Eligibility criteria

• Inclusion Criteria:
• • Subjects will be males, non-smokers, between 18 and 45 years of age.
• • Subjects' weight will be within 15% of their ideal body weight based on the Table of "Desirable Weight of Adults", Metropolitan Life Insurance Company, 1983
• • Subjects should read, sign, and date an Informed Consent Form prior to any study procedures.
• • Subjects must complete all screening procedures within 28 days prior to the administration of study medication.
• Exclusion Criteria:
• • Clinically significant abnormalities found during medical screening.
• • Any history or presence of significant neurological, hepatic, renal, endocrine, cardiovascular, pulmonary, hematologic, immunologic, psychiatric or metabolic disease.
• • Any clinically significant history of ongoing gastrointestinal problems or problems known to interfere with the absorption, distribution, metabolism or excretion of drugs (e.g. chronic diarrhea, inflammatory bowel diseases).
• • Clinically significant illnesses within 4 weeks of the administration of study medication.
• • Abnormal laboratory tests judged clinically significant.
• • ECG or vital signs abnormalities (clinically significant).
• • History of allergic reactions to alendronate or other related drugs (e.g. clodronate, etidronate and pamidronate).
• • History of allergic reactions to heparin.
• • Any food allergies, intolerances, restrictions, or special diet which in the opinion of the medical subinvestigator, contraindicates the subject's participation in this study.

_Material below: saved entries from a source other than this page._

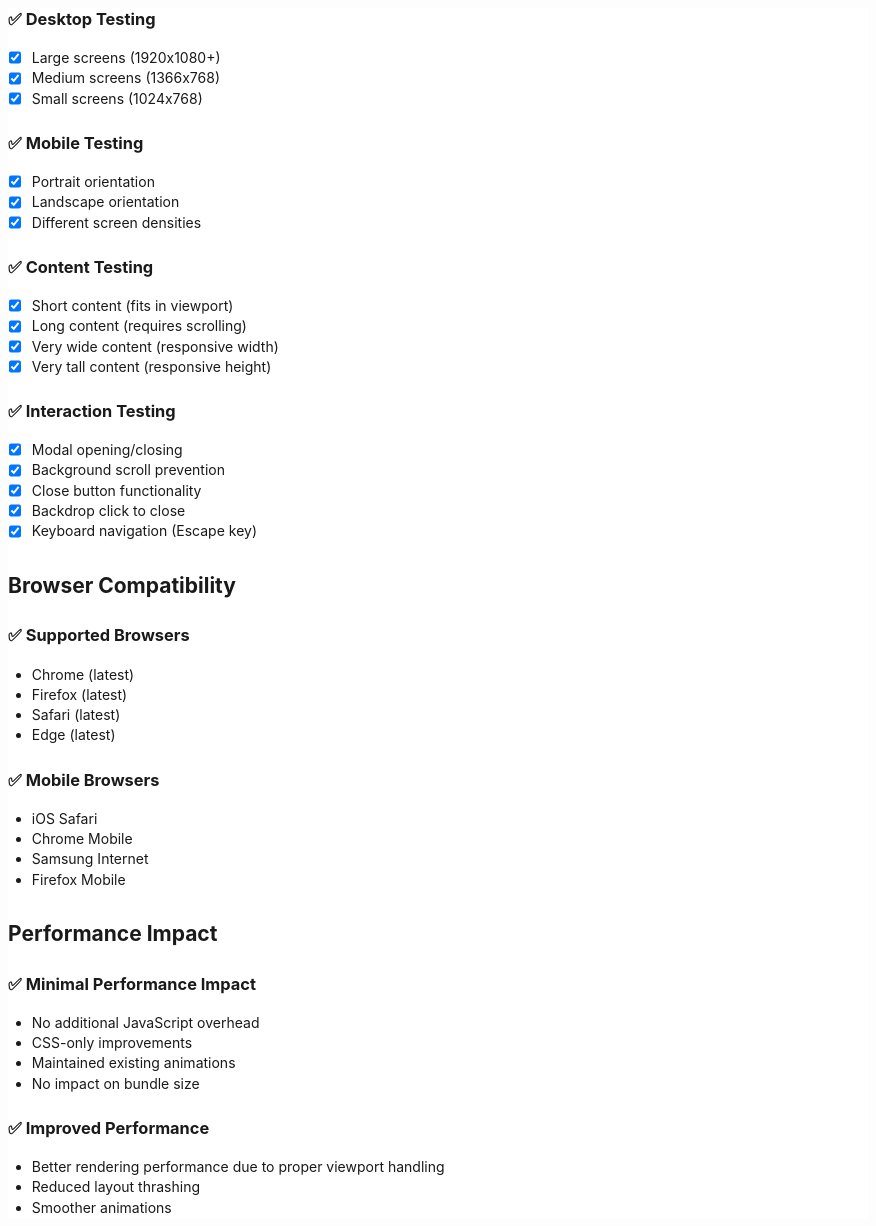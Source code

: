 ### ✅ Desktop Testing
- [x] Large screens (1920x1080+)
- [x] Medium screens (1366x768)
- [x] Small screens (1024x768)

### ✅ Mobile Testing
- [x] Portrait orientation
- [x] Landscape orientation
- [x] Different screen densities

### ✅ Content Testing
- [x] Short content (fits in viewport)
- [x] Long content (requires scrolling)
- [x] Very wide content (responsive width)
- [x] Very tall content (responsive height)

### ✅ Interaction Testing
- [x] Modal opening/closing
- [x] Background scroll prevention
- [x] Close button functionality
- [x] Backdrop click to close
- [x] Keyboard navigation (Escape key)

## Browser Compatibility

### ✅ Supported Browsers
- Chrome (latest)
- Firefox (latest)
- Safari (latest)
- Edge (latest)

### ✅ Mobile Browsers
- iOS Safari
- Chrome Mobile
- Samsung Internet
- Firefox Mobile

## Performance Impact

### ✅ Minimal Performance Impact
- No additional JavaScript overhead
- CSS-only improvements
- Maintained existing animations
- No impact on bundle size

### ✅ Improved Performance
- Better rendering performance due to proper viewport handling
- Reduced layout thrashing
- Smoother animations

• • Positive urine drug screen at screening or at check-in of period I.
• • Positive testing for hepatitis B, hepatitis C or HIV at screening.

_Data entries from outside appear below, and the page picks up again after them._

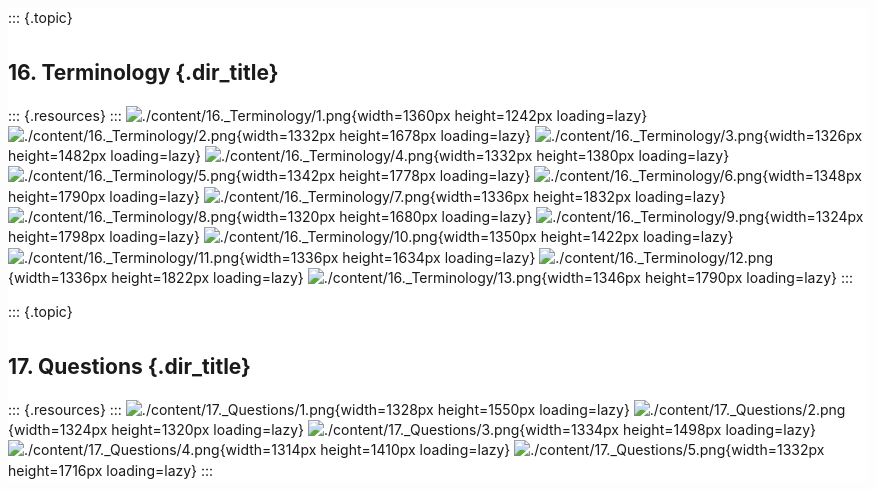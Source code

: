 ::: {.topic}
## 16. Terminology {.dir_title}
::: {.resources}
:::
![./content/16._Terminology/1.png](./content/16._Terminology/1.png){width=1360px height=1242px loading=lazy}
![./content/16._Terminology/2.png](./content/16._Terminology/2.png){width=1332px height=1678px loading=lazy}
![./content/16._Terminology/3.png](./content/16._Terminology/3.png){width=1326px height=1482px loading=lazy}
![./content/16._Terminology/4.png](./content/16._Terminology/4.png){width=1332px height=1380px loading=lazy}
![./content/16._Terminology/5.png](./content/16._Terminology/5.png){width=1342px height=1778px loading=lazy}
![./content/16._Terminology/6.png](./content/16._Terminology/6.png){width=1348px height=1790px loading=lazy}
![./content/16._Terminology/7.png](./content/16._Terminology/7.png){width=1336px height=1832px loading=lazy}
![./content/16._Terminology/8.png](./content/16._Terminology/8.png){width=1320px height=1680px loading=lazy}
![./content/16._Terminology/9.png](./content/16._Terminology/9.png){width=1324px height=1798px loading=lazy}
![./content/16._Terminology/10.png](./content/16._Terminology/10.png){width=1350px height=1422px loading=lazy}
![./content/16._Terminology/11.png](./content/16._Terminology/11.png){width=1336px height=1634px loading=lazy}
![./content/16._Terminology/12.png](./content/16._Terminology/12.png){width=1336px height=1822px loading=lazy}
![./content/16._Terminology/13.png](./content/16._Terminology/13.png){width=1346px height=1790px loading=lazy}
:::
 
::: {.topic}
## 17. Questions {.dir_title}
::: {.resources}
:::
![./content/17._Questions/1.png](./content/17._Questions/1.png){width=1328px height=1550px loading=lazy}
![./content/17._Questions/2.png](./content/17._Questions/2.png){width=1324px height=1320px loading=lazy}
![./content/17._Questions/3.png](./content/17._Questions/3.png){width=1334px height=1498px loading=lazy}
![./content/17._Questions/4.png](./content/17._Questions/4.png){width=1314px height=1410px loading=lazy}
![./content/17._Questions/5.png](./content/17._Questions/5.png){width=1332px height=1716px loading=lazy}
:::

• • Use of an investigational drug or participation in an investigational study, within 30 days prior to administration of the study medication.
• • Recent donation of plasma (500 mL) within 7 days or recent donation or significant loss of whole blood (450 mL) within 56 days prior to administration of the study medication.
• • History of significant alcohol abuse within six months of the screening visit or any indication of the regular use of more than two units of alcohol per day (1 Unit = 150mL of wine or 360 mL of beer or 45 mL of alcohol 40%).
• • Recent history of drug abuse or use of illegal drugs: use of soft drugs (such as marijuana, pot) within 3 months of the screening visit or hard drugs (such as cocaine, phencyclidine (PCP), crack) within 1 year of the screening visit.
• • Subjects who have used tobacco within 90 days of the start of the study.
• • Subjects who have taken prescription medication 14 days preceding administration of study medication or over-the-counter products 7 days preceding administration of study medication, except for topical products without systemic absorption.
• • Subjects who have taken any drugs known to induce or inhibit hepatic drug metabolism within 30 days prior to administration of the study medication (examples of inducers: barbiturates, carbamazepine, phenytoin, glucocorticoids, rifampin/rifabutin; examples of inhibitors: antidepressants, cimetidine, diltiazem, erythromycin, ketoconazole, MAO inhibitors, neuroleptics, verapamil, quinidine).
• • Subjects who have undergone clinically significant surgery 4 weeks prior to the administration of the study medication.
• • Any reason which, in the opinion of the medical subinvestigator, would prevent the subject from participating in the study.